((

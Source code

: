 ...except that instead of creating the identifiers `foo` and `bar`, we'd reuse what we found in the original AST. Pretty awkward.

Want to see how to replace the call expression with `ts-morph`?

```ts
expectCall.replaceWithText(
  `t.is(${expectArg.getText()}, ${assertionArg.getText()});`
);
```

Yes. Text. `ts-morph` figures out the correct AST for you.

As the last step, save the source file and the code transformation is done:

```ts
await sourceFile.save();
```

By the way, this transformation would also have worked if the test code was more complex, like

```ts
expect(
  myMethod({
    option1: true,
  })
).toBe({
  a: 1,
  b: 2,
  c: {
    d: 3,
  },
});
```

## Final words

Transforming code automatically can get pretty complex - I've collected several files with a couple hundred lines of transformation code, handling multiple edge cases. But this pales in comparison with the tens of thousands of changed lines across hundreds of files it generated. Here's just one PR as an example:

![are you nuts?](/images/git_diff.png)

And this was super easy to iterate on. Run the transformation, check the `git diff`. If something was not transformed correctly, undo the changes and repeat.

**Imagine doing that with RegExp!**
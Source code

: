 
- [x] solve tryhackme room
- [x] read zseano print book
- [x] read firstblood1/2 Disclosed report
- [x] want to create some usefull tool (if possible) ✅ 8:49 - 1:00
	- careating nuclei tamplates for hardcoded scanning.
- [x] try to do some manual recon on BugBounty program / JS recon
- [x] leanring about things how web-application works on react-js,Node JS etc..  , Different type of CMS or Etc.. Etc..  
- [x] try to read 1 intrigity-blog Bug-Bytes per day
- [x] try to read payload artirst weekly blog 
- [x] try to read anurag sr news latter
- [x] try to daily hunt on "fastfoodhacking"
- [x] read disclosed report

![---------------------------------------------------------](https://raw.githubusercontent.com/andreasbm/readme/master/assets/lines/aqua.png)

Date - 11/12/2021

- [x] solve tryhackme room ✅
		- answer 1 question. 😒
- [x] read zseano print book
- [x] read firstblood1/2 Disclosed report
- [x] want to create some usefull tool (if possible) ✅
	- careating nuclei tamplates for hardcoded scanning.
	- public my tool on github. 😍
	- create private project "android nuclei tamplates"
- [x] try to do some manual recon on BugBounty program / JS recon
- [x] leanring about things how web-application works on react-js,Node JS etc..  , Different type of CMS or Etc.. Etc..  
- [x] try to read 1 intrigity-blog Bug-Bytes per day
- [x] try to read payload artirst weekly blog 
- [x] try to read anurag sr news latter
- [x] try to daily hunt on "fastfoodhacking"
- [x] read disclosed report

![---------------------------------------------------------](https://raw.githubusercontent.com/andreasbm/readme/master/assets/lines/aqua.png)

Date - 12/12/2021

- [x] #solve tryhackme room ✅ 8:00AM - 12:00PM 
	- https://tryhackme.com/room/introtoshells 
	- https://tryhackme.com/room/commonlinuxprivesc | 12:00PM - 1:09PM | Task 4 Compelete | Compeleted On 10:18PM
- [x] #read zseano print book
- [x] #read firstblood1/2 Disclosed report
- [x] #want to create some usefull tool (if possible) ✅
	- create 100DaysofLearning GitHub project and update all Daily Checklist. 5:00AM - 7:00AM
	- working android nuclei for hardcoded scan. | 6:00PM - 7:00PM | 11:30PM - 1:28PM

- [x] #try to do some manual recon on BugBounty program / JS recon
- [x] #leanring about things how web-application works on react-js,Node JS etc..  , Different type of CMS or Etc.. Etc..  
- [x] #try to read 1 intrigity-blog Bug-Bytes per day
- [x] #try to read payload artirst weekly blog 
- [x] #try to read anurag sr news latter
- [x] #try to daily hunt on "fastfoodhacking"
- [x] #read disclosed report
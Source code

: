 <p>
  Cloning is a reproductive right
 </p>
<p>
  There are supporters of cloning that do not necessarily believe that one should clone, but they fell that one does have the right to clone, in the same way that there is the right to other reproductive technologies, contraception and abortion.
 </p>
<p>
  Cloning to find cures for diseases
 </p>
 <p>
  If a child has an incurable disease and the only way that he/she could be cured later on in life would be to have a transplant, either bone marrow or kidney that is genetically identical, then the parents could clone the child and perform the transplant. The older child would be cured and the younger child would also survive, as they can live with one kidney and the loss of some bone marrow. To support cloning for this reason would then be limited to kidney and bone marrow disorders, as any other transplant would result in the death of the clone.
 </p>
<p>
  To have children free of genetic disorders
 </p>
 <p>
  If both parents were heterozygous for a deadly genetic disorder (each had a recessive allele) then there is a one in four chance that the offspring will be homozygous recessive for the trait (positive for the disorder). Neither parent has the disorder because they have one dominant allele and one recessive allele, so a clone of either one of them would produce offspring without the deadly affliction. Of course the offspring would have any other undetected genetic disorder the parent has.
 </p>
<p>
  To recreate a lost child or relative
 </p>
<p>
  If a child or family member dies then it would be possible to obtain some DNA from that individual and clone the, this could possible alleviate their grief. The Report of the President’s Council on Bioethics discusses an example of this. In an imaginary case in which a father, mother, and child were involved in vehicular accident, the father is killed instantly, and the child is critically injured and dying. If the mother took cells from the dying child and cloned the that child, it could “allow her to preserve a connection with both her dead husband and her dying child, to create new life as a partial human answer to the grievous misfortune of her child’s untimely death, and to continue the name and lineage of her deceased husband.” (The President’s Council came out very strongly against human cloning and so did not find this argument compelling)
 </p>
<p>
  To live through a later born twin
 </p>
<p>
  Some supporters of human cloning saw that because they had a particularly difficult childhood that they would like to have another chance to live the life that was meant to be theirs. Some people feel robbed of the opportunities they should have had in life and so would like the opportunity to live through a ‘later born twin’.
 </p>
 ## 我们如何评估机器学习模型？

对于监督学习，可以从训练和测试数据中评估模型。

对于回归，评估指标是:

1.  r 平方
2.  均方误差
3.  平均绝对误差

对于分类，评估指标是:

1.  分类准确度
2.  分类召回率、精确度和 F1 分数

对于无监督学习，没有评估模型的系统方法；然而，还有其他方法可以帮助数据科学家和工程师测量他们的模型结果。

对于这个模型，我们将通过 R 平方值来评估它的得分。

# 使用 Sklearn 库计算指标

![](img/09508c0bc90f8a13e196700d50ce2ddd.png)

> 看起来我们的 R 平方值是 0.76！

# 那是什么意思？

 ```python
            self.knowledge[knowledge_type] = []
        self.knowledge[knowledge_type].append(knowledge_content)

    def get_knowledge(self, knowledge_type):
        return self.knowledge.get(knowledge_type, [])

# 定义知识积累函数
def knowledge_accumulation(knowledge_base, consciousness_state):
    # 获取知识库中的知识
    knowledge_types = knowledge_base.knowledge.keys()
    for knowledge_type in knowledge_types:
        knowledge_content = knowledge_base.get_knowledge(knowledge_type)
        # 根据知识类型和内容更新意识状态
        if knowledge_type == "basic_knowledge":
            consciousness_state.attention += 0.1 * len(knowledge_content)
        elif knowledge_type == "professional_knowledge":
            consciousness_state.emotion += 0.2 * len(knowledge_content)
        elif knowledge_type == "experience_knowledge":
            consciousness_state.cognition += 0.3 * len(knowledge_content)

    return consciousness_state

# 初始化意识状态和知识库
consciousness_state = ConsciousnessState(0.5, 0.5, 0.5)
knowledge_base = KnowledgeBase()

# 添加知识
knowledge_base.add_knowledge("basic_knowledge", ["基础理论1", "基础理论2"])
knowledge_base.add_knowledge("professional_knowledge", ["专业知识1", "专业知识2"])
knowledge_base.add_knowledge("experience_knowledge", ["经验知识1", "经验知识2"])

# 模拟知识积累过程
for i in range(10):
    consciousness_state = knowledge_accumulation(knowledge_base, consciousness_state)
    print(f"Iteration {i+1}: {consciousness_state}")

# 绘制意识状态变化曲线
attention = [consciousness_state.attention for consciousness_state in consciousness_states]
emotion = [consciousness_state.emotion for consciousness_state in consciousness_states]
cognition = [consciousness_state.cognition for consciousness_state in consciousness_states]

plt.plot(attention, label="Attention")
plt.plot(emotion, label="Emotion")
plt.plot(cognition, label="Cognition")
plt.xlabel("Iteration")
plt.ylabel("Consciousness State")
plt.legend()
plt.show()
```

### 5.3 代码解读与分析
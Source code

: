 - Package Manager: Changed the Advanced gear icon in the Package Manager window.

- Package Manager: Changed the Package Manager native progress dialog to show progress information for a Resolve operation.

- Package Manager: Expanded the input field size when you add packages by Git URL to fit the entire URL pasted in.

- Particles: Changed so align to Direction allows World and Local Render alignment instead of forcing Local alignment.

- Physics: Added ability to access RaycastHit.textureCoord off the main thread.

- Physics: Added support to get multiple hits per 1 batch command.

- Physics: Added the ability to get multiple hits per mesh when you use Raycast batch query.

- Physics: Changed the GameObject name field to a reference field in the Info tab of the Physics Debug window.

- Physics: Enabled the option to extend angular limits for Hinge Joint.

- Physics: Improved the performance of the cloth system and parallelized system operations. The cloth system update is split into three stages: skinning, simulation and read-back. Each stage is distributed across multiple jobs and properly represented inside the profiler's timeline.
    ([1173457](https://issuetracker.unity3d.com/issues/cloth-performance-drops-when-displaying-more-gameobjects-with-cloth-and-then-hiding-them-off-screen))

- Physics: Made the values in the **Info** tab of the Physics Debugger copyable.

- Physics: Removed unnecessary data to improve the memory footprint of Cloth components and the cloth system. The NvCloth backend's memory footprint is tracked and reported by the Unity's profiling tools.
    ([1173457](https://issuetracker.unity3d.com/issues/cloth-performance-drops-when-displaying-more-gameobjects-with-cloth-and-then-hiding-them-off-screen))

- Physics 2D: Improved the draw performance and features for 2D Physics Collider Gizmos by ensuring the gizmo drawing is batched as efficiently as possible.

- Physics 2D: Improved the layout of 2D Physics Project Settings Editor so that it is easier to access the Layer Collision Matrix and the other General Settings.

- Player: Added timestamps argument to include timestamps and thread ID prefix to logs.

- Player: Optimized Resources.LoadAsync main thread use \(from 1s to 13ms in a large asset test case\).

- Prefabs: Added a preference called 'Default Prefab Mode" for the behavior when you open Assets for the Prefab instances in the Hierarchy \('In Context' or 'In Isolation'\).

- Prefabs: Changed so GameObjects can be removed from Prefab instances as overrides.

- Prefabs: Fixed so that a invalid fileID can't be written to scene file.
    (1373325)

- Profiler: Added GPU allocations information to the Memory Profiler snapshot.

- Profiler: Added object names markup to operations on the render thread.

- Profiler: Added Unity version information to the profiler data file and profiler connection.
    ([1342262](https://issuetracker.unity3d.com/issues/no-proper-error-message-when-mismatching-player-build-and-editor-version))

))

> About this exercise
In the entries above, which lines hold the word "plot"? Copy them out.

> Answer for the task
plt.plot(attention, label="Attention")
plt.plot(emotion, label="Emotion")
plt.plot(cognition, label="Cognition")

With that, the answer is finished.